The bishop made his statements after a recent meeting in London, organized by the International Islamic-Christian Organization for Reconciliation and Reconstruction. The IICORR was formed last year to work for the future of the islands after two years of interreligious clashes between resident Protestants and immigrant Muslims.

«While we were in Europe some people at home were suspicious of our intentions; they thought we were separatists, a threat to Indonesian unity, working with the FKM separatist movement,» Bishop Mandagi said.

«We are ready and willing to forgive them,» he said, «but hope that they will join those who fight and suffer to continue to struggle to rebuild the Moluccas in all aspects.»

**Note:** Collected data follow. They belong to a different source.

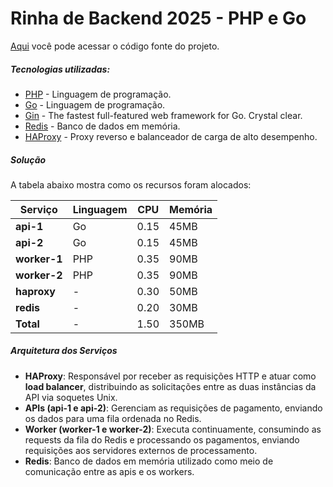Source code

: # Rinha de Backend 2025 - PHP e Go

[Aqui](https://github.com/flads/rinha25/tree/php-go) você pode acessar o código fonte do projeto.

##### Tecnologias utilizadas:

* [PHP](https://www.php.net/releases/8.4/en.php) - Linguagem de programação.
* [Go](https://go.dev/) - Linguagem de programação.
* [Gin](https://gin-gonic.com/) - The fastest full-featured web framework for Go. Crystal clear.
* [Redis](https://redis.io/) - Banco de dados em memória.
* [HAProxy](https://www.haproxy.org/) - Proxy reverso e balanceador de carga de alto desempenho.

##### Solução

A tabela abaixo mostra como os recursos foram alocados:

| Serviço      | Linguagem | CPU  | Memória   |
|--------------|-----------|------|-----------|
| **api-1**    | Go        | 0.15 | 45MB      |
| **api-2**    | Go        | 0.15 | 45MB      |
| **worker-1** | PHP       | 0.35 | 90MB      |
| **worker-2** | PHP       | 0.35 | 90MB      |
| **haproxy**  | -         | 0.30 | 50MB      |
| **redis**    | -         | 0.20 | 30MB      |
| **Total**    | -         | 1.50 | 350MB     |

##### Arquitetura dos Serviços

- **HAProxy**: Responsável por receber as requisições HTTP e atuar como **load balancer**, distribuindo as solicitações entre as duas instâncias da API via soquetes Unix.
- **APIs (api-1 e api-2)**: Gerenciam as requisições de pagamento, enviando os dados para uma fila ordenada no Redis.
- **Worker (worker-1 e worker-2)**: Executa continuamente, consumindo as requests da fila do Redis e processando os pagamentos, enviando requisições aos servidores externos de processamento.
- **Redis**: Banco de dados em memória utilizado como meio de comunicação entre as apis e os workers.

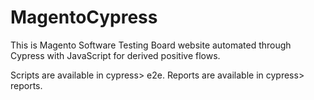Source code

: # MagentoCypress
This is Magento Software Testing Board website automated through Cypress with JavaScript for derived positive flows.

Scripts are available in cypress> e2e.
Reports are available in cypress> reports.
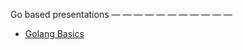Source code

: Go based presentations
 — — — — — — — — — — — 
* [Golang Basics](https://talks.godoc.org/github.com/greckasus@gmail.com/The-GO-way/go_pres.slide)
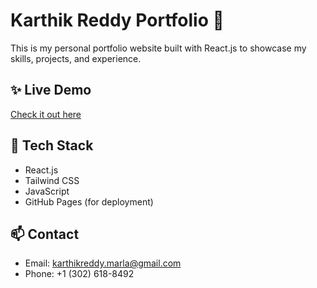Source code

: # Karthik Reddy Portfolio 🚀

This is my personal portfolio website built with React.js to showcase my skills, projects, and experience.

## ✨ Live Demo

[Check it out here](https://karthikreddy-marla.github.io/karthikreddy-portfolio)

## 🚀 Tech Stack

- React.js
- Tailwind CSS
- JavaScript
- GitHub Pages (for deployment)

## 📫 Contact

- Email: karthikreddy.marla@gmail.com
- Phone: +1 (302) 618-8492
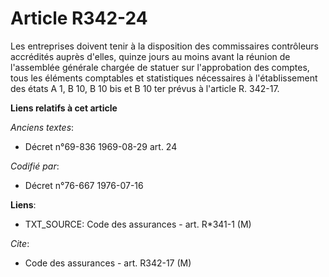 # Article R342-24

Les entreprises doivent tenir à la disposition des commissaires contrôleurs accrédités auprès d'elles, quinze jours au moins
avant la réunion de l'assemblée générale chargée de statuer sur l'approbation des comptes, tous les éléments comptables et
statistiques nécessaires à l'établissement des états A 1, B 10, B 10 bis et B 10 ter prévus à l'article R. 342-17.

**Liens relatifs à cet article**

_Anciens textes_:

  - Décret n°69-836 1969-08-29 art. 24

_Codifié par_:

  - Décret n°76-667 1976-07-16

**Liens**:

  - TXT_SOURCE: Code des assurances - art. R*341-1 (M)

_Cite_:

  - Code des assurances - art. R342-17 (M)
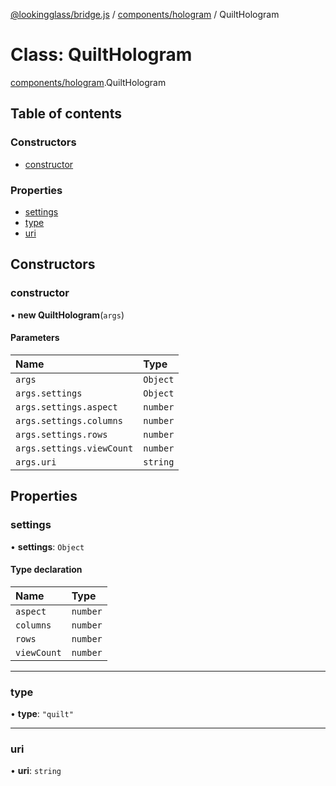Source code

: [@lookingglass/bridge.js](../README.md) / [components/hologram](../modules/components_hologram.md) / QuiltHologram

# Class: QuiltHologram

[components/hologram](../modules/components_hologram.md).QuiltHologram

## Table of contents

### Constructors

- [constructor](components_hologram.QuiltHologram.md#constructor)

### Properties

- [settings](components_hologram.QuiltHologram.md#settings)
- [type](components_hologram.QuiltHologram.md#type)
- [uri](components_hologram.QuiltHologram.md#uri)

## Constructors

### constructor

• **new QuiltHologram**(`args`)

#### Parameters

| Name | Type |
| :------ | :------ |
| `args` | `Object` |
| `args.settings` | `Object` |
| `args.settings.aspect` | `number` |
| `args.settings.columns` | `number` |
| `args.settings.rows` | `number` |
| `args.settings.viewCount` | `number` |
| `args.uri` | `string` |

## Properties

### settings

• **settings**: `Object`

#### Type declaration

| Name | Type |
| :------ | :------ |
| `aspect` | `number` |
| `columns` | `number` |
| `rows` | `number` |
| `viewCount` | `number` |

___

### type

• **type**: ``"quilt"``

___

### uri

• **uri**: `string`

Christians in the Moluccas should not be identified with separatist movements, the prelate said. «We have always worked for the good of the people to promote social, political and religious harmony,» he said.

After the IICORR meeting, Bishop Mandagi and other religious leaders signed a statement declaring their «deep commitment to the process of reconciliation in the Moluccas and to the adoption of all available means to strengthen peace, stability, friendship, trust and respect between the Christian and Muslim communities.»

IICORR also adopted a plan of action to promote reconciliation and reconstruction emphasizing social aspects such as health care and education. It also called for coordination of the work of local nongovernmental organizations; help to resettle refugees and orphans; and promotion of small industries, fishing and timber, and trade.

In turn, religious communities promised to give special attention to youth and women and children, teach the value of reconciliation, and set up a monitoring body to watch for and prevent outbreaks of tension.